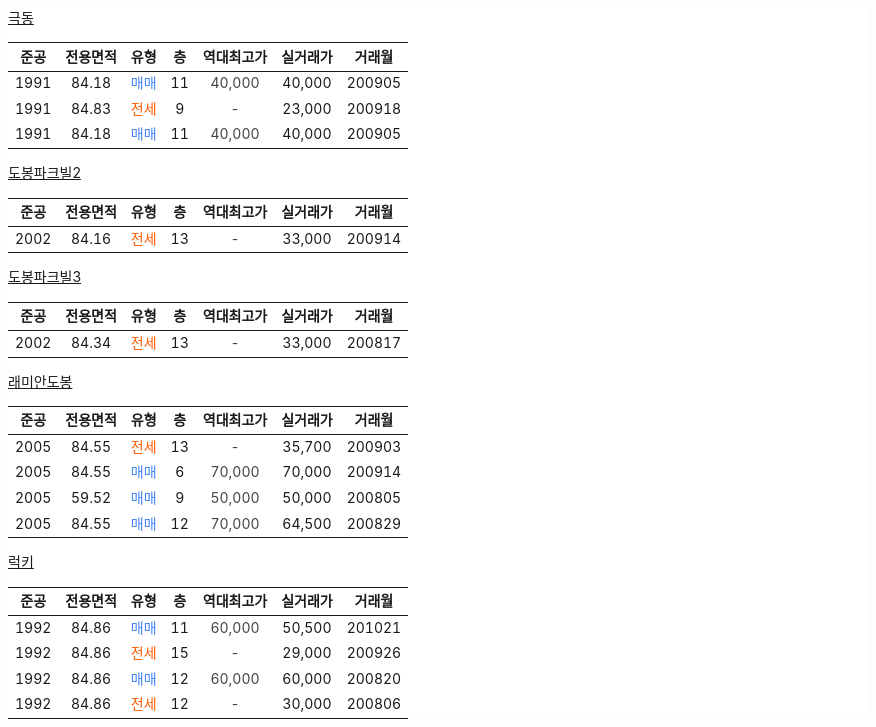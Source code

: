 
[극동](https://search.naver.com/search.naver?query=%EC%84%9C%EC%9A%B8%ED%8A%B9%EB%B3%84%EC%8B%9C+%EB%8F%84%EB%B4%89%EA%B5%AC+%EB%8F%84%EB%B4%89%EB%8F%99+%EA%B7%B9%EB%8F%99)

|준공|전용면적|유형|층|역대최고가|실거래가|거래월|
|:---:|:---:|:---:|:---:|:---:|:---:|:---:|
|1991|84.18|<span style="color:#4285f3">매매</span>|11|<span style="color:#444444">40,000</span>|40,000|200905|
|1991|84.83|<span style="color:#ff5a00">전세</span>|9|<span style="color:#444444">-</span>|23,000|200918|
|1991|84.18|<span style="color:#4285f3">매매</span>|11|<span style="color:#444444">40,000</span>|40,000|200905|

[도봉파크빌2](https://search.naver.com/search.naver?query=%EC%84%9C%EC%9A%B8%ED%8A%B9%EB%B3%84%EC%8B%9C+%EB%8F%84%EB%B4%89%EA%B5%AC+%EB%8F%84%EB%B4%89%EB%8F%99+%EB%8F%84%EB%B4%89%ED%8C%8C%ED%81%AC%EB%B9%8C2)

|준공|전용면적|유형|층|역대최고가|실거래가|거래월|
|:---:|:---:|:---:|:---:|:---:|:---:|:---:|
|2002|84.16|<span style="color:#ff5a00">전세</span>|13|<span style="color:#444444">-</span>|33,000|200914|

[도봉파크빌3](https://search.naver.com/search.naver?query=%EC%84%9C%EC%9A%B8%ED%8A%B9%EB%B3%84%EC%8B%9C+%EB%8F%84%EB%B4%89%EA%B5%AC+%EB%8F%84%EB%B4%89%EB%8F%99+%EB%8F%84%EB%B4%89%ED%8C%8C%ED%81%AC%EB%B9%8C3)

|준공|전용면적|유형|층|역대최고가|실거래가|거래월|
|:---:|:---:|:---:|:---:|:---:|:---:|:---:|
|2002|84.34|<span style="color:#ff5a00">전세</span>|13|<span style="color:#444444">-</span>|33,000|200817|

[래미안도봉](https://search.naver.com/search.naver?query=%EC%84%9C%EC%9A%B8%ED%8A%B9%EB%B3%84%EC%8B%9C+%EB%8F%84%EB%B4%89%EA%B5%AC+%EB%8F%84%EB%B4%89%EB%8F%99+%EB%9E%98%EB%AF%B8%EC%95%88%EB%8F%84%EB%B4%89)

|준공|전용면적|유형|층|역대최고가|실거래가|거래월|
|:---:|:---:|:---:|:---:|:---:|:---:|:---:|
|2005|84.55|<span style="color:#ff5a00">전세</span>|13|<span style="color:#444444">-</span>|35,700|200903|
|2005|84.55|<span style="color:#4285f3">매매</span>|6|<span style="color:#444444">70,000</span>|70,000|200914|
|2005|59.52|<span style="color:#4285f3">매매</span>|9|<span style="color:#444444">50,000</span>|50,000|200805|
|2005|84.55|<span style="color:#4285f3">매매</span>|12|<span style="color:#444444">70,000</span>|64,500|200829|

[럭키](https://search.naver.com/search.naver?query=%EC%84%9C%EC%9A%B8%ED%8A%B9%EB%B3%84%EC%8B%9C+%EB%8F%84%EB%B4%89%EA%B5%AC+%EB%8F%84%EB%B4%89%EB%8F%99+%EB%9F%AD%ED%82%A4)

|준공|전용면적|유형|층|역대최고가|실거래가|거래월|
|:---:|:---:|:---:|:---:|:---:|:---:|:---:|
|1992|84.86|<span style="color:#4285f3">매매</span>|11|<span style="color:#444444">60,000</span>|50,500|201021|
|1992|84.86|<span style="color:#ff5a00">전세</span>|15|<span style="color:#444444">-</span>|29,000|200926|
|1992|84.86|<span style="color:#4285f3">매매</span>|12|<span style="color:#444444">60,000</span>|60,000|200820|
|1992|84.86|<span style="color:#ff5a00">전세</span>|12|<span style="color:#444444">-</span>|30,000|200806|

++++++++++++++++++++

Images must not appear in the copy; reproduce everything else in the records verbatim.

## Response area
Source code

: 
[극동](https://search.naver.com/search.naver?query=%EC%84%9C%EC%9A%B8%ED%8A%B9%EB%B3%84%EC%8B%9C+%EB%8F%84%EB%B4%89%EA%B5%AC+%EB%8F%84%EB%B4%89%EB%8F%99+%EA%B7%B9%EB%8F%99)

|준공|전용면적|유형|층|역대최고가|실거래가|거래월|
|:---:|:---:|:---:|:---:|:---:|:---:|:---:|
|1991|84.18|<span style="color:#4285f3">매매</span>|11|<span style="color:#444444">40,000</span>|40,000|200905|
|1991|84.83|<span style="color:#ff5a00">전세</span>|9|<span style="color:#444444">-</span>|23,000|200918|
|1991|84.18|<span style="color:#4285f3">매매</span>|11|<span style="color:#444444">40,000</span>|40,000|200905|

[도봉파크빌2](https://search.naver.com/search.naver?query=%EC%84%9C%EC%9A%B8%ED%8A%B9%EB%B3%84%EC%8B%9C+%EB%8F%84%EB%B4%89%EA%B5%AC+%EB%8F%84%EB%B4%89%EB%8F%99+%EB%8F%84%EB%B4%89%ED%8C%8C%ED%81%AC%EB%B9%8C2)

|준공|전용면적|유형|층|역대최고가|실거래가|거래월|
|:---:|:---:|:---:|:---:|:---:|:---:|:---:|
|2002|84.16|<span style="color:#ff5a00">전세</span>|13|<span style="color:#444444">-</span>|33,000|200914|

[도봉파크빌3](https://search.naver.com/search.naver?query=%EC%84%9C%EC%9A%B8%ED%8A%B9%EB%B3%84%EC%8B%9C+%EB%8F%84%EB%B4%89%EA%B5%AC+%EB%8F%84%EB%B4%89%EB%8F%99+%EB%8F%84%EB%B4%89%ED%8C%8C%ED%81%AC%EB%B9%8C3)

|준공|전용면적|유형|층|역대최고가|실거래가|거래월|
|:---:|:---:|:---:|:---:|:---:|:---:|:---:|
|2002|84.34|<span style="color:#ff5a00">전세</span>|13|<span style="color:#444444">-</span>|33,000|200817|

[래미안도봉](https://search.naver.com/search.naver?query=%EC%84%9C%EC%9A%B8%ED%8A%B9%EB%B3%84%EC%8B%9C+%EB%8F%84%EB%B4%89%EA%B5%AC+%EB%8F%84%EB%B4%89%EB%8F%99+%EB%9E%98%EB%AF%B8%EC%95%88%EB%8F%84%EB%B4%89)

|준공|전용면적|유형|층|역대최고가|실거래가|거래월|
|:---:|:---:|:---:|:---:|:---:|:---:|:---:|
|2005|84.55|<span style="color:#ff5a00">전세</span>|13|<span style="color:#444444">-</span>|35,700|200903|
|2005|84.55|<span style="color:#4285f3">매매</span>|6|<span style="color:#444444">70,000</span>|70,000|200914|
|2005|59.52|<span style="color:#4285f3">매매</span>|9|<span style="color:#444444">50,000</span>|50,000|200805|
|2005|84.55|<span style="color:#4285f3">매매</span>|12|<span style="color:#444444">70,000</span>|64,500|200829|

[럭키](https://search.naver.com/search.naver?query=%EC%84%9C%EC%9A%B8%ED%8A%B9%EB%B3%84%EC%8B%9C+%EB%8F%84%EB%B4%89%EA%B5%AC+%EB%8F%84%EB%B4%89%EB%8F%99+%EB%9F%AD%ED%82%A4)

|준공|전용면적|유형|층|역대최고가|실거래가|거래월|
|:---:|:---:|:---:|:---:|:---:|:---:|:---:|
|1992|84.86|<span style="color:#4285f3">매매</span>|11|<span style="color:#444444">60,000</span>|50,500|201021|
|1992|84.86|<span style="color:#ff5a00">전세</span>|15|<span style="color:#444444">-</span>|29,000|200926|
|1992|84.86|<span style="color:#4285f3">매매</span>|12|<span style="color:#444444">60,000</span>|60,000|200820|
|1992|84.86|<span style="color:#ff5a00">전세</span>|12|<span style="color:#444444">-</span>|30,000|200806|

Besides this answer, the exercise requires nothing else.